*WHAT YOU SHOULD DO*: Work out the count of lines in the entries below that include "button", and write only that count.

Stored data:
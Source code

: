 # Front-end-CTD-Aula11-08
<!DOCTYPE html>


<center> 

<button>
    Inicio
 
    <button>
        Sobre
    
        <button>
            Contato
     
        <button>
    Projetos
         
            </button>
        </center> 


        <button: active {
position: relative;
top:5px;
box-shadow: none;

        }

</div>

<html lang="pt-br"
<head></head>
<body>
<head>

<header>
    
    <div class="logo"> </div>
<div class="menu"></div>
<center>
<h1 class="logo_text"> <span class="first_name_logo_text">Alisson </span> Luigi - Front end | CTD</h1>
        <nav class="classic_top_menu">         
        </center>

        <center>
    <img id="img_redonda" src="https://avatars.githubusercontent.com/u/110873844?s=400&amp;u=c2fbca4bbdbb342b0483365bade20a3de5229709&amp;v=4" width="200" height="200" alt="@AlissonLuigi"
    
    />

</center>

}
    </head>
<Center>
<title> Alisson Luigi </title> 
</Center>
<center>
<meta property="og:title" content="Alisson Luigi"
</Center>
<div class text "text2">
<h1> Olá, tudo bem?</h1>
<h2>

*RESPONSE TO THIS EXERCISE*: 6